### Data under study:
# # # # # # #

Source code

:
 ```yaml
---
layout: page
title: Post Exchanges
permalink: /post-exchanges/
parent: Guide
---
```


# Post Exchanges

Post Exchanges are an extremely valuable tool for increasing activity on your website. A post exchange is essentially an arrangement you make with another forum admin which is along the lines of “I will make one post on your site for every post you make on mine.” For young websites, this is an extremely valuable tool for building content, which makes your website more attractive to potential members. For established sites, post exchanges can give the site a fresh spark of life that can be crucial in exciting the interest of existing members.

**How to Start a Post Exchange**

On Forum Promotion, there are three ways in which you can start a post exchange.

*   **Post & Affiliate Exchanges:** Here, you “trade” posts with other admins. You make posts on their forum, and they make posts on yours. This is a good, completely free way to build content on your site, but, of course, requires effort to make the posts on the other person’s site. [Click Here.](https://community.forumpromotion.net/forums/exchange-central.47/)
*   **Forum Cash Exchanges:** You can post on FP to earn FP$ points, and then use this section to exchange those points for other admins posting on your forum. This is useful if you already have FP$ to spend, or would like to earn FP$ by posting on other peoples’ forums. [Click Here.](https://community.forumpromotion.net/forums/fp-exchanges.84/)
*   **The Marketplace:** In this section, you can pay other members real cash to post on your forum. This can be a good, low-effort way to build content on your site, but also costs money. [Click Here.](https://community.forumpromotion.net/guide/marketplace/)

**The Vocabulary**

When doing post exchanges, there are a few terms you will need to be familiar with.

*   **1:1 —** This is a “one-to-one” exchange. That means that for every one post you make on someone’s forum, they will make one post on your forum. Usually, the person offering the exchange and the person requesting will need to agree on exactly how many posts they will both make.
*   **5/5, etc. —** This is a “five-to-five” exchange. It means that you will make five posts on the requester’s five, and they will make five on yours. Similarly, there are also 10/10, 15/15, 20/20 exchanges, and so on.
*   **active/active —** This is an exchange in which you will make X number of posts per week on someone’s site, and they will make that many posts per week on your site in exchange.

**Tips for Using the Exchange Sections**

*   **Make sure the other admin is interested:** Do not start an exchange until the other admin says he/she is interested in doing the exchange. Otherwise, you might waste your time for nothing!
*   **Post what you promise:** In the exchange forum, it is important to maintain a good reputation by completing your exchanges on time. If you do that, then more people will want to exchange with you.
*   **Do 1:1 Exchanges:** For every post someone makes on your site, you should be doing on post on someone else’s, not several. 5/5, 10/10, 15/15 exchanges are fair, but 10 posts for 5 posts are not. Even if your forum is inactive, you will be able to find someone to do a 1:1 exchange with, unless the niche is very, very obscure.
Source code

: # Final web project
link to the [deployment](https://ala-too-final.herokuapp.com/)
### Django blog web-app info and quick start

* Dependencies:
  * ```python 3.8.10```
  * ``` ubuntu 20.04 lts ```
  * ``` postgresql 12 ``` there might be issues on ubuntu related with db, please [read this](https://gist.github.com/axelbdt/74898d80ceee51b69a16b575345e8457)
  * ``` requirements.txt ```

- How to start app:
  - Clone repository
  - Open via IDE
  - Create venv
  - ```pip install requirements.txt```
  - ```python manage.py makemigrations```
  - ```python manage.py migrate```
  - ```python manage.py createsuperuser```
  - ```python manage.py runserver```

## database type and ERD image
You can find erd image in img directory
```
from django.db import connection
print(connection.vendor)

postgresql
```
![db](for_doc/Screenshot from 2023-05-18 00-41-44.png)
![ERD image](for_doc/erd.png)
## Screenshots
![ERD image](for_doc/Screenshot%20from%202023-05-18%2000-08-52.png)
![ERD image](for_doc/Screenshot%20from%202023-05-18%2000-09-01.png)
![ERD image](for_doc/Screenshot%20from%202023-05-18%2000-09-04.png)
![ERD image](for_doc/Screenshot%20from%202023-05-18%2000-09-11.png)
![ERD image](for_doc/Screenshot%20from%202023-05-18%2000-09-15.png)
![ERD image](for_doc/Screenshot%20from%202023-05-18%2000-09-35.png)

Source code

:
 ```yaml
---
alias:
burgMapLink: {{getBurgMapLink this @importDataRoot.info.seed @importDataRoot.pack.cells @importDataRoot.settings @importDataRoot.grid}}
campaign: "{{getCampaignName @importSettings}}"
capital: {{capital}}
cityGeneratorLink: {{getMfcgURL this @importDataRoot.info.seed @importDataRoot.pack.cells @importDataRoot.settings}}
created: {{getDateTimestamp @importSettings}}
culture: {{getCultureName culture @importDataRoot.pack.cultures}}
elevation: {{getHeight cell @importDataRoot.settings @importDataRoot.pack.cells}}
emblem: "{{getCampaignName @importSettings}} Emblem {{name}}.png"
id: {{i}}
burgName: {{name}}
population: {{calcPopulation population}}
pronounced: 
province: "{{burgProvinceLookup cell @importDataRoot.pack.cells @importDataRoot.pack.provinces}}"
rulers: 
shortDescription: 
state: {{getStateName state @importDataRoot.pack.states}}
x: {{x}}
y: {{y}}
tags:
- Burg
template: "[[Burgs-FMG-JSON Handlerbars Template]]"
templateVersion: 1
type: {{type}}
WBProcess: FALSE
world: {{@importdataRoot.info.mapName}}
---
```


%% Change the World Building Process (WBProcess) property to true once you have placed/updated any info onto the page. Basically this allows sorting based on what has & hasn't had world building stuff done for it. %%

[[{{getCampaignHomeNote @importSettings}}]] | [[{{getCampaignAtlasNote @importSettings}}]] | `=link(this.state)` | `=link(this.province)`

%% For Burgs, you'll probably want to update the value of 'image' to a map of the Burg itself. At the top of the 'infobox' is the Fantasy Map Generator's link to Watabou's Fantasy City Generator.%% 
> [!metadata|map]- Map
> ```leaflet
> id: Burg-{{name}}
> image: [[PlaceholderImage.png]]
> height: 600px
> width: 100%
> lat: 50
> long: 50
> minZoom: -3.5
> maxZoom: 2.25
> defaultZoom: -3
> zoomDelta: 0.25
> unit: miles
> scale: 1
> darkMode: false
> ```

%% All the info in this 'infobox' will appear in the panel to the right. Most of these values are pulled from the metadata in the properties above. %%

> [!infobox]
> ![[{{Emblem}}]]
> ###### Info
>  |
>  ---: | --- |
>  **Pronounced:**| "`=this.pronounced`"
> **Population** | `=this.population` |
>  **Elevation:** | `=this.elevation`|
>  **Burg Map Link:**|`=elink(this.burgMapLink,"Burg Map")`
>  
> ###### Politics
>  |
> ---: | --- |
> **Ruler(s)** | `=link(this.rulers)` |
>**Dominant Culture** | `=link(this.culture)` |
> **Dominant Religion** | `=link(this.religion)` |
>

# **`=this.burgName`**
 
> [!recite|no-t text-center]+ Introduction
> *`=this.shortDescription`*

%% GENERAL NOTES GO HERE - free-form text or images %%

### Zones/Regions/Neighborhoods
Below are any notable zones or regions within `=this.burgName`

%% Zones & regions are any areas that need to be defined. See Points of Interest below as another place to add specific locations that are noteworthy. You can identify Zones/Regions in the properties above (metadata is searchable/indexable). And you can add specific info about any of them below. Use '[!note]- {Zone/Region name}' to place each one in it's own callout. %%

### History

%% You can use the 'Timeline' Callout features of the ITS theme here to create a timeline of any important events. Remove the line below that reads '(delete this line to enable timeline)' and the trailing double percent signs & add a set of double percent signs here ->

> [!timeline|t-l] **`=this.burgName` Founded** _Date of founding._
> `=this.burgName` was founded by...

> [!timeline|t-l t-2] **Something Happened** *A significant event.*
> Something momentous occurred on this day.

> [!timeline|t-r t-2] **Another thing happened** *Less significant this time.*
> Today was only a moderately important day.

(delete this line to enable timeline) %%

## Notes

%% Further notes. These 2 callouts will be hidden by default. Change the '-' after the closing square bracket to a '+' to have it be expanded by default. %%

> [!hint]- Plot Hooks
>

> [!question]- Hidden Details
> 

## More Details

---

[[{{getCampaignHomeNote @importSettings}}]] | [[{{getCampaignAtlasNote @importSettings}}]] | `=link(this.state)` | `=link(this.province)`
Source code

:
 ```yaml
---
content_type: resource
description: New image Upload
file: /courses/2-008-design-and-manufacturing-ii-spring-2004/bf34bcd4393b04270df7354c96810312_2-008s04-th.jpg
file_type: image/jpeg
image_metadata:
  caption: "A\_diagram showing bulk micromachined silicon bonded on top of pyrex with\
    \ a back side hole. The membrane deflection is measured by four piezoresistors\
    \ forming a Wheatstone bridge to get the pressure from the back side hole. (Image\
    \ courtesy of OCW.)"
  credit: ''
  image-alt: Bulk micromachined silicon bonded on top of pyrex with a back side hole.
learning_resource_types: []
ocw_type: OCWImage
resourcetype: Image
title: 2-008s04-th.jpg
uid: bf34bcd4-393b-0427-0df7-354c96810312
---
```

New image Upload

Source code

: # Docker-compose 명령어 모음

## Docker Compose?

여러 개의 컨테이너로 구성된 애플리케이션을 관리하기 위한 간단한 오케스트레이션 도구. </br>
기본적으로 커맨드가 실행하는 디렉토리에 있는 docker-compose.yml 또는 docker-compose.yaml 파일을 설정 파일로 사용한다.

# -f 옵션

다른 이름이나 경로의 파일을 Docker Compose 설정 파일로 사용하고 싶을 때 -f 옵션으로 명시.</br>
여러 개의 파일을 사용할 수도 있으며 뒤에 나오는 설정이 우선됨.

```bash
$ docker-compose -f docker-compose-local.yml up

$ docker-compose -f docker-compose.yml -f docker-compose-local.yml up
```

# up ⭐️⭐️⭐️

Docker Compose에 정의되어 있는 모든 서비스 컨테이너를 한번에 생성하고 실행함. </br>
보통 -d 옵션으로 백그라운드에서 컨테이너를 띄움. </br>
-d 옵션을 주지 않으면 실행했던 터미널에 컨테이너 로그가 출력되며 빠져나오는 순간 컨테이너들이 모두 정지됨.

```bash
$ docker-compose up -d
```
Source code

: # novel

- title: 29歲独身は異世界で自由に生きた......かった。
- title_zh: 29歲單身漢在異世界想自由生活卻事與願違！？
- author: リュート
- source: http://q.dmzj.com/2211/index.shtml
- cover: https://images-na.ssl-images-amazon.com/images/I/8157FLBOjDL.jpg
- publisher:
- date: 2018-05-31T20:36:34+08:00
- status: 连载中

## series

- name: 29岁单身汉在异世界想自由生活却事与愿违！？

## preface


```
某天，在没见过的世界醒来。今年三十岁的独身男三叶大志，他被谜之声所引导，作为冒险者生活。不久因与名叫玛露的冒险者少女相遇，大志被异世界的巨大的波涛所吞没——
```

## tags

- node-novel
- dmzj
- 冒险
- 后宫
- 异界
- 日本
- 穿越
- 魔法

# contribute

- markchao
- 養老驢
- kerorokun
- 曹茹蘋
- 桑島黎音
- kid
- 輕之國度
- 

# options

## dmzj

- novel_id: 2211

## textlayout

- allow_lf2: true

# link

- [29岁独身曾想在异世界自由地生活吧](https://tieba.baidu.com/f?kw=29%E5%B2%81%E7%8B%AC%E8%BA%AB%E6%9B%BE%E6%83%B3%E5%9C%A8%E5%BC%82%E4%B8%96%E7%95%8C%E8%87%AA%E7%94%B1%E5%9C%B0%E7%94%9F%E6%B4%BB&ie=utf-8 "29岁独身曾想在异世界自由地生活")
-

# # # # # # #

### Activity:
Please copy only these lines, exactly: the first line of the records through the line containing "Exchanges:** Here, you", ends included.

### Response to this task:
Source code

:
 ```yaml
---
layout: page
title: Post Exchanges
permalink: /post-exchanges/
parent: Guide
---
```


# Post Exchanges

Post Exchanges are an extremely valuable tool for increasing activity on your website. A post exchange is essentially an arrangement you make with another forum admin which is along the lines of “I will make one post on your site for every post you make on mine.” For young websites, this is an extremely valuable tool for building content, which makes your website more attractive to potential members. For established sites, post exchanges can give the site a fresh spark of life that can be crucial in exciting the interest of existing members.

**How to Start a Post Exchange**

On Forum Promotion, there are three ways in which you can start a post exchange.

*   **Post & Affiliate Exchanges:** Here, you “trade” posts with other admins. You make posts on their forum, and they make posts on yours. This is a good, completely free way to build content on your site, but, of course, requires effort to make the posts on the other person’s site. [Click Here.](https://community.forumpromotion.net/forums/exchange-central.47/)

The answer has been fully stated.